■ REQUIRED ACTION ■
Before repeating the entries below, strip out every picture and keep all else as it is.

:::::

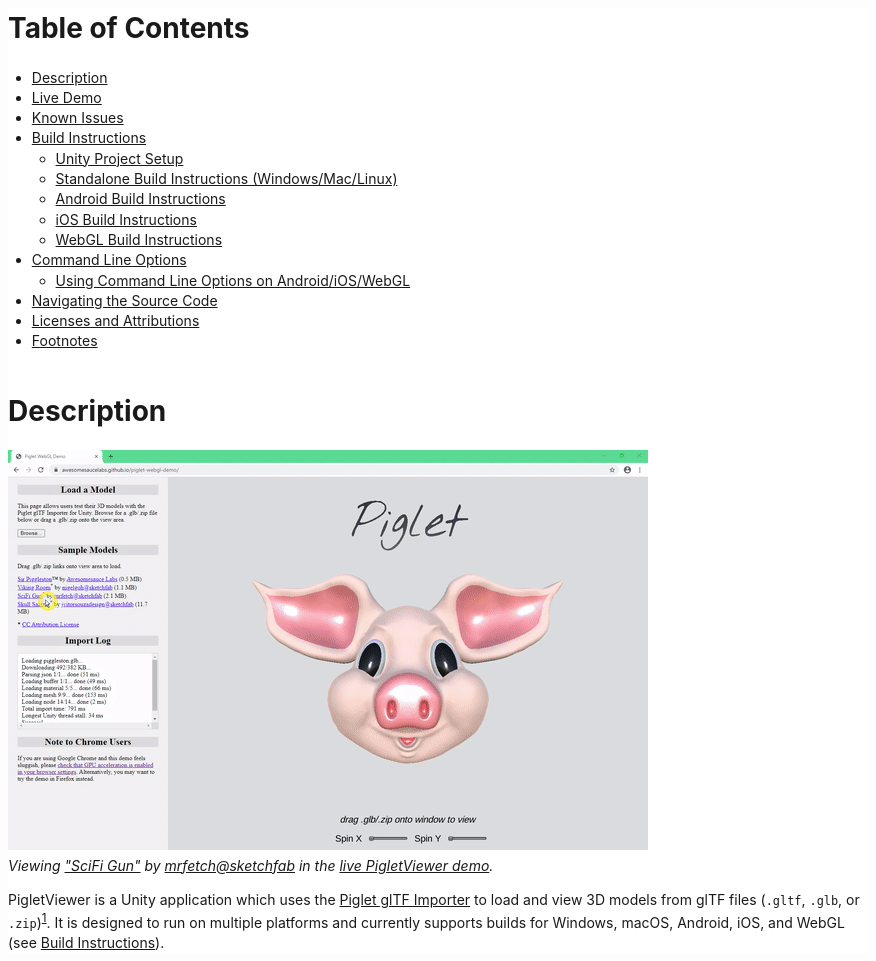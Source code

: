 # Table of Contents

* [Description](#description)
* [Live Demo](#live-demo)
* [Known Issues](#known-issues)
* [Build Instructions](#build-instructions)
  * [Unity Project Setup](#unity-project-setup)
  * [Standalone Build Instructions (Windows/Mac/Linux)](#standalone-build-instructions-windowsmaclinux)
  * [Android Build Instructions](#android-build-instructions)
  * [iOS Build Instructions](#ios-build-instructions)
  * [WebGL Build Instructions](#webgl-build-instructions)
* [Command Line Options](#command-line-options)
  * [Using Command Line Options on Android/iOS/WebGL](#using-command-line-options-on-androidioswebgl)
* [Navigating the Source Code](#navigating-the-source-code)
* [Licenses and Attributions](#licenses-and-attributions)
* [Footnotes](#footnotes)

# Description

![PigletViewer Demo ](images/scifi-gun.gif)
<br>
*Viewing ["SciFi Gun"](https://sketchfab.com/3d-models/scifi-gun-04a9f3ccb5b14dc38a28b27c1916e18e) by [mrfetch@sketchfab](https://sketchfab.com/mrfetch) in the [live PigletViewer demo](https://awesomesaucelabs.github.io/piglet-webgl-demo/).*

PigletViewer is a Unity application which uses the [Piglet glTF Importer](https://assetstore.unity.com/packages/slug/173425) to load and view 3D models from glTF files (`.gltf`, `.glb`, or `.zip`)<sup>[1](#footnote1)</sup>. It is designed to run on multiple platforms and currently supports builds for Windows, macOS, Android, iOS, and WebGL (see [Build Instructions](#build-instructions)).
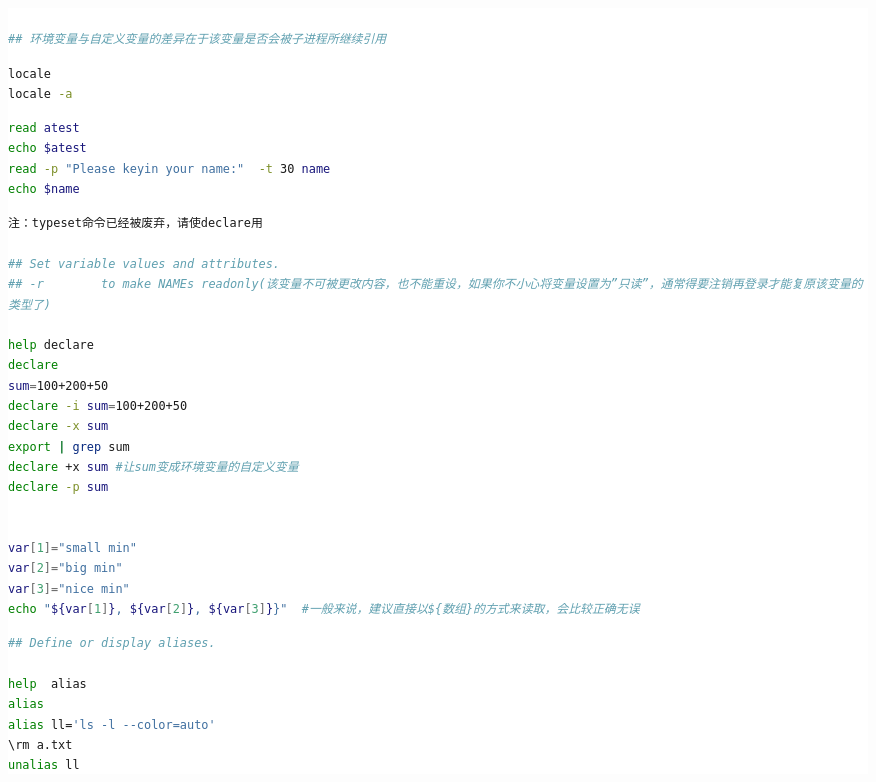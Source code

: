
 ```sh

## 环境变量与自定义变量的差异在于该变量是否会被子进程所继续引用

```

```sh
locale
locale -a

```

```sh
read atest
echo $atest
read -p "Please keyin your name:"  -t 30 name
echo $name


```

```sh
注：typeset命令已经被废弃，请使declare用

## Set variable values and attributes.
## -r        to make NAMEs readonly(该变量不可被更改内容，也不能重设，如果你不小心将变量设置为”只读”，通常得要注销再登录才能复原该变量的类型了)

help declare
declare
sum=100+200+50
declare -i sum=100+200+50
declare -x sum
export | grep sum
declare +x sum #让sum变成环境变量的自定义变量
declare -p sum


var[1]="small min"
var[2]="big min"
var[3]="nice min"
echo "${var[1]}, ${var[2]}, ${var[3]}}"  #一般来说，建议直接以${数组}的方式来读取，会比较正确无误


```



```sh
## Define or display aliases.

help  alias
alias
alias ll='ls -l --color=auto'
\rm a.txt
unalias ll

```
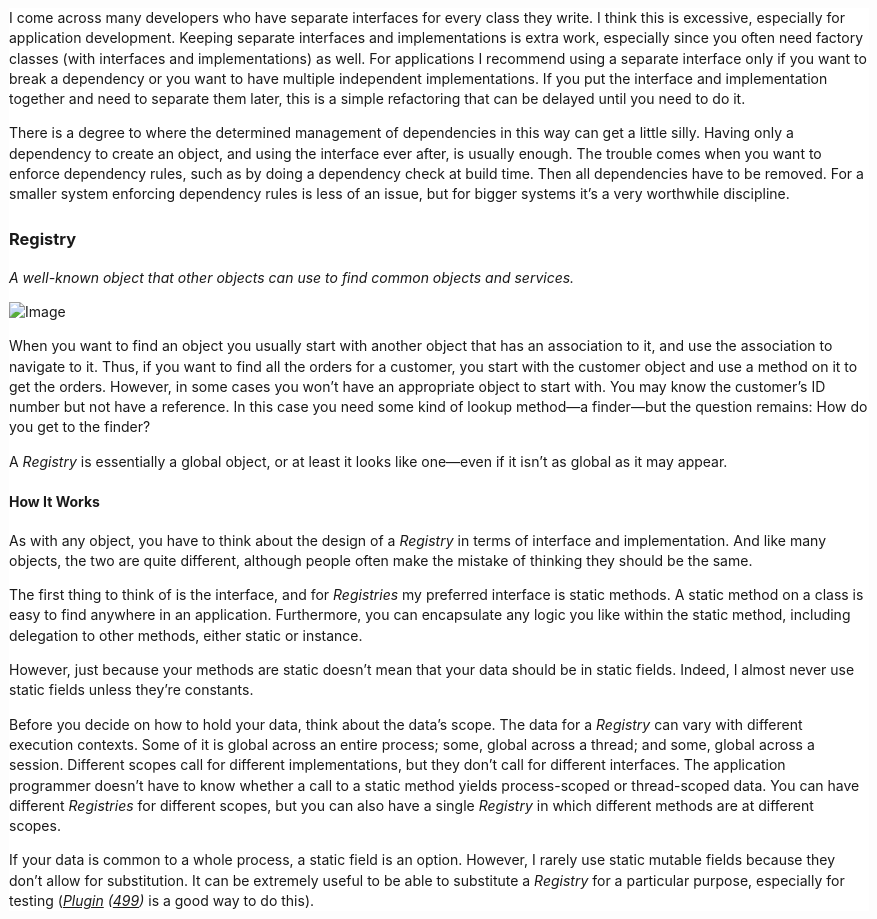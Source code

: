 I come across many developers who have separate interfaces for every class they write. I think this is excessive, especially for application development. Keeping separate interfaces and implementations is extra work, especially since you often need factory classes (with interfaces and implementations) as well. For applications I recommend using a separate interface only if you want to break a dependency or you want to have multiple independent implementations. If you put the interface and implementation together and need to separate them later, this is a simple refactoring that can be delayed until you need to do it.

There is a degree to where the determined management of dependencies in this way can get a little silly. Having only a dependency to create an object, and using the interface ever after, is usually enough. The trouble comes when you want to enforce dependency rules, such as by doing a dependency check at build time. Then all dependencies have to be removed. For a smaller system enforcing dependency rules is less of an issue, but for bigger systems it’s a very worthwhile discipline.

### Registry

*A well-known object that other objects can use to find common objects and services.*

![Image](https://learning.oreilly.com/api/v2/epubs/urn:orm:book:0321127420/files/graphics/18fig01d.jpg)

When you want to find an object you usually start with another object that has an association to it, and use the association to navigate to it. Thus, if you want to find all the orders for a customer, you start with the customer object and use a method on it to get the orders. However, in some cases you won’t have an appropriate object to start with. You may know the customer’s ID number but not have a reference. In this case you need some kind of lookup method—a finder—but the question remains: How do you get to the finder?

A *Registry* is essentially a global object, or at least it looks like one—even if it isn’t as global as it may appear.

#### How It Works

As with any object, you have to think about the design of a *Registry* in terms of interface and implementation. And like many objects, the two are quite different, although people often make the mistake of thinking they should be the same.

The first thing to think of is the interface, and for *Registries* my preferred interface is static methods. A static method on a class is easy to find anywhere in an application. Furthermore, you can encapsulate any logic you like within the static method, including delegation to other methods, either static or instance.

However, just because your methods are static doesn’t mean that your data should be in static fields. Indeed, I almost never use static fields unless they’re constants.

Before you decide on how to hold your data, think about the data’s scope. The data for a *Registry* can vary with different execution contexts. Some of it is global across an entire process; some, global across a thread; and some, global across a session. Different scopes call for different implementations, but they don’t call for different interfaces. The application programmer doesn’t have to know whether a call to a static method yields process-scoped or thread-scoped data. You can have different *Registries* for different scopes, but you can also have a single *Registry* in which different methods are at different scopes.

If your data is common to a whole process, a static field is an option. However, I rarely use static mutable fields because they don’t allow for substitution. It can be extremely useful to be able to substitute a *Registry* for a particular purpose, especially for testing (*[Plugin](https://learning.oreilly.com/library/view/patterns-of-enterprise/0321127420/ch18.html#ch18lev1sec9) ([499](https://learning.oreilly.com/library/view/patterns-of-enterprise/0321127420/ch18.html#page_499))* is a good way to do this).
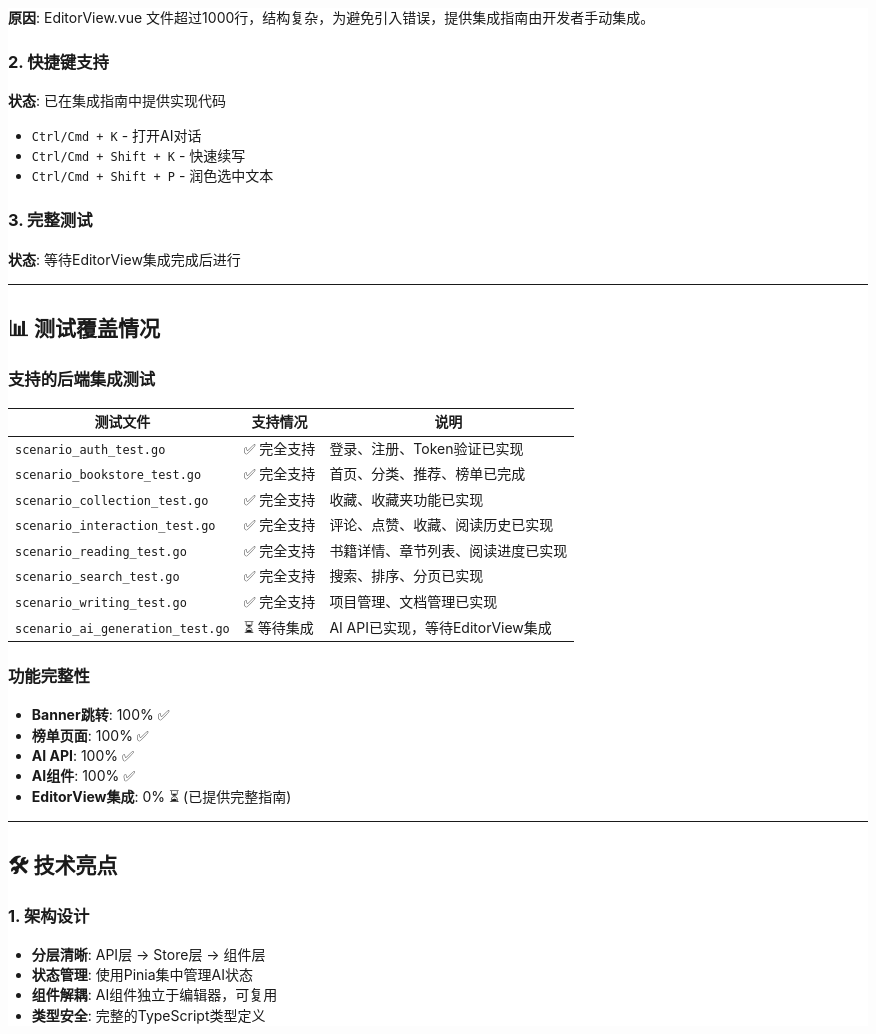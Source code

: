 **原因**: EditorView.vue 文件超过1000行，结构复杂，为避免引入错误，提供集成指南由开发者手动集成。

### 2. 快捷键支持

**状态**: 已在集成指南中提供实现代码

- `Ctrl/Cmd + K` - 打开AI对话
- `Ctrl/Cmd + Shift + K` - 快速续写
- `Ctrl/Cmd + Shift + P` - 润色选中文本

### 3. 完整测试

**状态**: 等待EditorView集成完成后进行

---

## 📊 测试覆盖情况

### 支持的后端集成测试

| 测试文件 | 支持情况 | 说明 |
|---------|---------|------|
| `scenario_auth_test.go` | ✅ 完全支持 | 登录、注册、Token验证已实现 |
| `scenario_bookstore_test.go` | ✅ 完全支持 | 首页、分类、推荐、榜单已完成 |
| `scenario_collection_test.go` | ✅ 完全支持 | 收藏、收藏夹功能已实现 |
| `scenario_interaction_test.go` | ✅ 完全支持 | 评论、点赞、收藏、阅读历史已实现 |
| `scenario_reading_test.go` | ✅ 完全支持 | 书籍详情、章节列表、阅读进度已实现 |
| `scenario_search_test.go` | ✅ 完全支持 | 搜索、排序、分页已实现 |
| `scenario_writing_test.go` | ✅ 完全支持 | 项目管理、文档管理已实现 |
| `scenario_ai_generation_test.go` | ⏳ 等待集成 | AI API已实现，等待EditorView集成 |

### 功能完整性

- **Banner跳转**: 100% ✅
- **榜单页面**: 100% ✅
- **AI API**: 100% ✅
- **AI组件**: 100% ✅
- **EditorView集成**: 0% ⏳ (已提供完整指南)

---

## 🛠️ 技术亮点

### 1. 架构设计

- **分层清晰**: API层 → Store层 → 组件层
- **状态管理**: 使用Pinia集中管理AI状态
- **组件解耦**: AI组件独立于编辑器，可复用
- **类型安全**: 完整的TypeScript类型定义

:::::

■ SOLUTION FOR THIS TASK ■
Source code

: # Table of Contents

* [Description](#description)
* [Live Demo](#live-demo)
* [Known Issues](#known-issues)
* [Build Instructions](#build-instructions)
  * [Unity Project Setup](#unity-project-setup)
  * [Standalone Build Instructions (Windows/Mac/Linux)](#standalone-build-instructions-windowsmaclinux)
  * [Android Build Instructions](#android-build-instructions)
  * [iOS Build Instructions](#ios-build-instructions)
  * [WebGL Build Instructions](#webgl-build-instructions)
* [Command Line Options](#command-line-options)
  * [Using Command Line Options on Android/iOS/WebGL](#using-command-line-options-on-androidioswebgl)
* [Navigating the Source Code](#navigating-the-source-code)
* [Licenses and Attributions](#licenses-and-attributions)
* [Footnotes](#footnotes)

# Description

![PigletViewer Demo ](images/scifi-gun.gif)
<br>
*Viewing ["SciFi Gun"](https://sketchfab.com/3d-models/scifi-gun-04a9f3ccb5b14dc38a28b27c1916e18e) by [mrfetch@sketchfab](https://sketchfab.com/mrfetch) in the [live PigletViewer demo](https://awesomesaucelabs.github.io/piglet-webgl-demo/).*

PigletViewer is a Unity application which uses the [Piglet glTF Importer](https://assetstore.unity.com/packages/slug/173425) to load and view 3D models from glTF files (`.gltf`, `.glb`, or `.zip`)<sup>[1](#footnote1)</sup>. It is designed to run on multiple platforms and currently supports builds for Windows, macOS, Android, iOS, and WebGL (see [Build Instructions](#build-instructions)).
Source code

:
 ```sh

## 环境变量与自定义变量的差异在于该变量是否会被子进程所继续引用

```

```sh
locale
locale -a

```

```sh
read atest
echo $atest
read -p "Please keyin your name:"  -t 30 name
echo $name


```

```sh
注：typeset命令已经被废弃，请使declare用

## Set variable values and attributes.
## -r        to make NAMEs readonly(该变量不可被更改内容，也不能重设，如果你不小心将变量设置为”只读”，通常得要注销再登录才能复原该变量的类型了)

help declare
declare
sum=100+200+50
declare -i sum=100+200+50
declare -x sum
export | grep sum
declare +x sum #让sum变成环境变量的自定义变量
declare -p sum


var[1]="small min"
var[2]="big min"
var[3]="nice min"
echo "${var[1]}, ${var[2]}, ${var[3]}}"  #一般来说，建议直接以${数组}的方式来读取，会比较正确无误


```



```sh
## Define or display aliases.

help  alias
alias
alias ll='ls -l --color=auto'
\rm a.txt
unalias ll

```
Source code

: I come across many developers who have separate interfaces for every class they write. I think this is excessive, especially for application development. Keeping separate interfaces and implementations is extra work, especially since you often need factory classes (with interfaces and implementations) as well. For applications I recommend using a separate interface only if you want to break a dependency or you want to have multiple independent implementations. If you put the interface and implementation together and need to separate them later, this is a simple refactoring that can be delayed until you need to do it.

There is a degree to where the determined management of dependencies in this way can get a little silly. Having only a dependency to create an object, and using the interface ever after, is usually enough. The trouble comes when you want to enforce dependency rules, such as by doing a dependency check at build time. Then all dependencies have to be removed. For a smaller system enforcing dependency rules is less of an issue, but for bigger systems it’s a very worthwhile discipline.

### Registry

*A well-known object that other objects can use to find common objects and services.*

![Image](https://learning.oreilly.com/api/v2/epubs/urn:orm:book:0321127420/files/graphics/18fig01d.jpg)

When you want to find an object you usually start with another object that has an association to it, and use the association to navigate to it. Thus, if you want to find all the orders for a customer, you start with the customer object and use a method on it to get the orders. However, in some cases you won’t have an appropriate object to start with. You may know the customer’s ID number but not have a reference. In this case you need some kind of lookup method—a finder—but the question remains: How do you get to the finder?

A *Registry* is essentially a global object, or at least it looks like one—even if it isn’t as global as it may appear.

#### How It Works

As with any object, you have to think about the design of a *Registry* in terms of interface and implementation. And like many objects, the two are quite different, although people often make the mistake of thinking they should be the same.

The first thing to think of is the interface, and for *Registries* my preferred interface is static methods. A static method on a class is easy to find anywhere in an application. Furthermore, you can encapsulate any logic you like within the static method, including delegation to other methods, either static or instance.

However, just because your methods are static doesn’t mean that your data should be in static fields. Indeed, I almost never use static fields unless they’re constants.

Before you decide on how to hold your data, think about the data’s scope. The data for a *Registry* can vary with different execution contexts. Some of it is global across an entire process; some, global across a thread; and some, global across a session. Different scopes call for different implementations, but they don’t call for different interfaces. The application programmer doesn’t have to know whether a call to a static method yields process-scoped or thread-scoped data. You can have different *Registries* for different scopes, but you can also have a single *Registry* in which different methods are at different scopes.

If your data is common to a whole process, a static field is an option. However, I rarely use static mutable fields because they don’t allow for substitution. It can be extremely useful to be able to substitute a *Registry* for a particular purpose, especially for testing (*[Plugin](https://learning.oreilly.com/library/view/patterns-of-enterprise/0321127420/ch18.html#ch18lev1sec9) ([499](https://learning.oreilly.com/library/view/patterns-of-enterprise/0321127420/ch18.html#page_499))* is a good way to do this).
Source code

: **原因**: EditorView.vue 文件超过1000行，结构复杂，为避免引入错误，提供集成指南由开发者手动集成。

### 2. 快捷键支持

**状态**: 已在集成指南中提供实现代码

- `Ctrl/Cmd + K` - 打开AI对话
- `Ctrl/Cmd + Shift + K` - 快速续写
- `Ctrl/Cmd + Shift + P` - 润色选中文本

### 3. 完整测试

**状态**: 等待EditorView集成完成后进行

---

## 📊 测试覆盖情况

### 支持的后端集成测试

| 测试文件 | 支持情况 | 说明 |
|---------|---------|------|
| `scenario_auth_test.go` | ✅ 完全支持 | 登录、注册、Token验证已实现 |
| `scenario_bookstore_test.go` | ✅ 完全支持 | 首页、分类、推荐、榜单已完成 |
| `scenario_collection_test.go` | ✅ 完全支持 | 收藏、收藏夹功能已实现 |
| `scenario_interaction_test.go` | ✅ 完全支持 | 评论、点赞、收藏、阅读历史已实现 |
| `scenario_reading_test.go` | ✅ 完全支持 | 书籍详情、章节列表、阅读进度已实现 |
| `scenario_search_test.go` | ✅ 完全支持 | 搜索、排序、分页已实现 |
| `scenario_writing_test.go` | ✅ 完全支持 | 项目管理、文档管理已实现 |
| `scenario_ai_generation_test.go` | ⏳ 等待集成 | AI API已实现，等待EditorView集成 |

### 功能完整性

- **Banner跳转**: 100% ✅
- **榜单页面**: 100% ✅
- **AI API**: 100% ✅
- **AI组件**: 100% ✅
- **EditorView集成**: 0% ⏳ (已提供完整指南)

---

## 🛠️ 技术亮点

### 1. 架构设计

- **分层清晰**: API层 → Store层 → 组件层
- **状态管理**: 使用Pinia集中管理AI状态
- **组件解耦**: AI组件独立于编辑器，可复用
- **类型安全**: 完整的TypeScript类型定义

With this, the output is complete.